1.画点建筑模型
添加光照,开启阴影
js
//开启renderer阴影
this.renderer.shadowMap.enabled = true;
this.renderer.shadowMap.type = THREE.PCFSoftShadowMap;
//设置环境光
const light = new THREE.AmbientLight(0xffffff, 0.6); // soft white light
this.scene.add(light);
//夜晚天空蓝色,假设成蓝色的平行光
const dirLight = new THREE.DirectionalLight(0x0000ff, 3);
dirLight.position.set(50, 50, 50);
this.scene.add(dirLight); 平行光设置阴影
js
//开启阴影
dirLight.castShadow = true;
//阴影相机范围
dirLight.shadow.camera.top = 100;
dirLight.shadow.camera.bottom = -100;
dirLight.shadow.camera.left = -100;
dirLight.shadow.camera.right = 100;
//阴影影相机远近
dirLight.shadow.camera.near = 1;
dirLight.shadow.camera.far = 200;
//阴影贴图大小
dirLight.shadow.mapSize.set(1024, 1024);- 平行光的阴影相机跟正交相机一样,因为平行光的光线是平行的,就跟视线是平行一样,切割出合适的阴影视角范围,用于计算阴影。
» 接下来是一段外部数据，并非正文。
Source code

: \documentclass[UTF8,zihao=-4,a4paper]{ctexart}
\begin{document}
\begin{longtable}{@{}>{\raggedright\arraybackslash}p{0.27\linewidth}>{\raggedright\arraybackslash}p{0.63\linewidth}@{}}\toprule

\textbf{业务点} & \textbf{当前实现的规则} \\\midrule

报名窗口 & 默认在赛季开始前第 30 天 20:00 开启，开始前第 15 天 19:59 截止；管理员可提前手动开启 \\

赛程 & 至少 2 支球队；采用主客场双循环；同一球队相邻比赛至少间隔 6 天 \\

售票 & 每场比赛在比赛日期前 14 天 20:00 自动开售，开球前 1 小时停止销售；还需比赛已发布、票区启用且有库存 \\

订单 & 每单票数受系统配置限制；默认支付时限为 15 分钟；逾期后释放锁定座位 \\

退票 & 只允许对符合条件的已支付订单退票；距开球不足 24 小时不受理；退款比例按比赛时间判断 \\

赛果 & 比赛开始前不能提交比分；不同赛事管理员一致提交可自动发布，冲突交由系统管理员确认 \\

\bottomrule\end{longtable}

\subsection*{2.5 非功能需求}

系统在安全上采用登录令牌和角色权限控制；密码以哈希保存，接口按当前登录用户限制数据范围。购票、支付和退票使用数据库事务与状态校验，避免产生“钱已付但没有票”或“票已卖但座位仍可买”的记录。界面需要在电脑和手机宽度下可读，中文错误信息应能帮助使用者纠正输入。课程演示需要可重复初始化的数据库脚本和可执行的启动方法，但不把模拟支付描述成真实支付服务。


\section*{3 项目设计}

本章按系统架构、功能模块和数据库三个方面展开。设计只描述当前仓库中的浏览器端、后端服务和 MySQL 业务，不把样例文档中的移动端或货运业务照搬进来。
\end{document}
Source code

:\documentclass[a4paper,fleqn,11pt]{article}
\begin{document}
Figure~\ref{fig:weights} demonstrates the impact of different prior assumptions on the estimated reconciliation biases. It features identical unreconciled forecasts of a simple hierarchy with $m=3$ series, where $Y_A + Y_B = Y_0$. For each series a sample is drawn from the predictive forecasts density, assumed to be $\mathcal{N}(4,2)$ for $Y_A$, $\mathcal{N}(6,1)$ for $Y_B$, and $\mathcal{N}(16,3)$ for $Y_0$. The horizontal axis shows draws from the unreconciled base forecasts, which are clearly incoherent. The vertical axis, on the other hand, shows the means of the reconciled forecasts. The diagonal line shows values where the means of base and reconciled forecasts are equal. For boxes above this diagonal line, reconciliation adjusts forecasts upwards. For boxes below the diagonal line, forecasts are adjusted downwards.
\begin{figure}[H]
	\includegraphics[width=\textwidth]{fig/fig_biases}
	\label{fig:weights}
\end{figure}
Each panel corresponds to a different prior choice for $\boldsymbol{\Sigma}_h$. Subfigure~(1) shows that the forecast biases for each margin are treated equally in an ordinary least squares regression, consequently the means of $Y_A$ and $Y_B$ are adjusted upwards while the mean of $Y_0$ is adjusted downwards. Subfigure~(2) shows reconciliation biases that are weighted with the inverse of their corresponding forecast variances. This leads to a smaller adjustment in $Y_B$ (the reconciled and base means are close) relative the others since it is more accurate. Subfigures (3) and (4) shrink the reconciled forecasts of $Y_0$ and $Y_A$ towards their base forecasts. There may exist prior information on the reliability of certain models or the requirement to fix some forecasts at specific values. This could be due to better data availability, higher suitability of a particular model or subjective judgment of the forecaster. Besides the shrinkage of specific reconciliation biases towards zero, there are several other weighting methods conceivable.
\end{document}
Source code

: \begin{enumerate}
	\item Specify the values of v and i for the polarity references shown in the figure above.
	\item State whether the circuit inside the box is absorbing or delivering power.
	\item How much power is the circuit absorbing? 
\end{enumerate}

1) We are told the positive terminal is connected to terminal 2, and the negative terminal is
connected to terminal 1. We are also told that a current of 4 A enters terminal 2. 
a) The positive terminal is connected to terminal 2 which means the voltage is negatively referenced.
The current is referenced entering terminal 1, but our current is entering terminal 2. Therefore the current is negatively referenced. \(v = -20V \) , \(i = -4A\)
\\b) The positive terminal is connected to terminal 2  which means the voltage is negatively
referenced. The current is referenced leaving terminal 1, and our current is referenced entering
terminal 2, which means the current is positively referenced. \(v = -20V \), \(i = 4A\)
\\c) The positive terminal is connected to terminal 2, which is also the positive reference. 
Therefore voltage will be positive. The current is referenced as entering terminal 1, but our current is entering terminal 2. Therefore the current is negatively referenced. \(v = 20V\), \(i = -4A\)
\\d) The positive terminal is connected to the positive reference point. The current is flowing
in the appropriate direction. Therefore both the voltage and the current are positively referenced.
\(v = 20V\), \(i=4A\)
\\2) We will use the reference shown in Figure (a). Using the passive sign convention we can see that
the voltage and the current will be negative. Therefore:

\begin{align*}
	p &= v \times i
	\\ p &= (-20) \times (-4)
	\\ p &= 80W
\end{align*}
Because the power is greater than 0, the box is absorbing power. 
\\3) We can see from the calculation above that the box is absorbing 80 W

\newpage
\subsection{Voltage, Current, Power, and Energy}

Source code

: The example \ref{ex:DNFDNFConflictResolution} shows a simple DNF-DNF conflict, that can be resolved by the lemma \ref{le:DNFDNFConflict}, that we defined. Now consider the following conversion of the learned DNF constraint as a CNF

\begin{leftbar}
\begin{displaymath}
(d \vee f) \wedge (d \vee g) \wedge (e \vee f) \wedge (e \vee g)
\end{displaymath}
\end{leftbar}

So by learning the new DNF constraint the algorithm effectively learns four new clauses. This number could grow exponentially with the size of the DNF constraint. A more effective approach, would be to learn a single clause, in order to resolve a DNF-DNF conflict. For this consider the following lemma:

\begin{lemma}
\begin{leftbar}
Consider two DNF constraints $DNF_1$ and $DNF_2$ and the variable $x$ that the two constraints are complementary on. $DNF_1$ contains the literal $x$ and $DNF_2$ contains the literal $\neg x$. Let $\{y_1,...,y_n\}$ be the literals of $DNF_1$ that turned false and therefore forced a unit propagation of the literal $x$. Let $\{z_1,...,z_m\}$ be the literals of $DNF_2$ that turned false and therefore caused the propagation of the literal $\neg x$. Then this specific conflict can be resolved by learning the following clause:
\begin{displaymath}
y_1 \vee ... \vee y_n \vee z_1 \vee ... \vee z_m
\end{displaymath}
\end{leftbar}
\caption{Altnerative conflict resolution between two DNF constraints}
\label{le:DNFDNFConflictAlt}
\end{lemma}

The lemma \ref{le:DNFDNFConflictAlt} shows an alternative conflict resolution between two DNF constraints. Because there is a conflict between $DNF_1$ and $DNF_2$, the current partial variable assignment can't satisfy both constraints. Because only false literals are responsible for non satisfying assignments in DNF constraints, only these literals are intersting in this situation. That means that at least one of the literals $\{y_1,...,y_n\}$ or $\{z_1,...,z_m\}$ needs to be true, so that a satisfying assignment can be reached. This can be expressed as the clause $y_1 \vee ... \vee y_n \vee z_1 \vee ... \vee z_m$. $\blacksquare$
- shadow.mapSize设置阴影贴图的宽度和高度,值越高,阴影的质量越好,但要花费计算时间更多。
增加建筑
js
//添加一个平面
const pg = new THREE.PlaneGeometry(100, 100);
//一定要用受光材质才有阴影效果
const pm = new THREE.MeshStandardMaterial({
color: new THREE.Color('gray'),
transparent: true,//开启透明
side: THREE.FrontSide//只有渲染前面
});
const plane = new THREE.Mesh(pg, pm);
plane.rotateX(-Math.PI * 0.5);
plane.receiveShadow = true;//平面接收阴影
this.scene.add(plane);
//随机生成建筑
this.geometries = [];
const helper = new THREE.Object3D();
for (let i = 0; i < 100; i++) {
const h = Math.round(Math.random() * 15) + 5;
const x = Math.round(Math.random() * 50);
const y = Math.round(Math.random() * 50);
helper.position.set((x % 2 ? -1 : 1) * x, h * 0.5, (y % 2 ? -1 : 1) * y);
const geometry = new THREE.BoxGeometry(5, h, 5);
helper.updateWorldMatrix(true, false);
geometry.applyMatrix4(helper.matrixWorld);
this.geometries.push(geometry);
}
//长方体合成一个形状
const mergedGeometry = BufferGeometryUtils.mergeGeometries(this.geometries, false);
//建筑贴图
const texture = new THREE.TextureLoader().load('assets/image.jpg');
texture.wrapS = texture.wrapT = THREE.RepeatWrapping;
const material = new THREE.MeshStandardMaterial({ map: texture,transparent: true });
const cube = new THREE.Mesh(mergedGeometry, material);
//形状产生阴影
cube.castShadow = true;
//形状接收阴影
cube.receiveShadow = true;
this.scene.add(cube);
效果就是很多高楼大厦的样子,为什么楼顶有窗?别在意这些细节,有的人就喜欢开天窗呢~
2.搞个雷达扩散和扫描特效
改变建筑材质shader,计算建筑的俯视uv
js
material.onBeforeCompile = (shader, render) => {
this.shaders.push(shader);
//范围大小
shader.uniforms.uSize = { value: 50 };
shader.uniforms.uTime = { value: 0 };
//修改顶点着色器
shader.vertexShader = shader.vertexShader.replace(
'void main() {',
` uniform float uSize;
varying vec2 vUv;
void main() {`
);
shader.vertexShader = shader.vertexShader.replace(
'#include <fog_vertex>',
`#include <fog_vertex>
//计算相对于原点的俯视uv
vUv=position.xz/uSize;`
);
//修改片元着色器
shader.fragmentShader = shader.fragmentShader.replace(
'void main() {',
`varying vec2 vUv;
uniform float uTime;
void main() {`
);
shader.fragmentShader = shader.fragmentShader.replace(
'#include <dithering_fragment>',
`#include <dithering_fragment>
//渐变颜色叠加
gl_FragColor.rgb=gl_FragColor.rgb+mix(vec3(0,0.5,0.5),vec3(1,1,0),vUv.y);`
);
};
然后你将同样的onBeforeCompile函数赋值给平面的时候,没有对应的效果。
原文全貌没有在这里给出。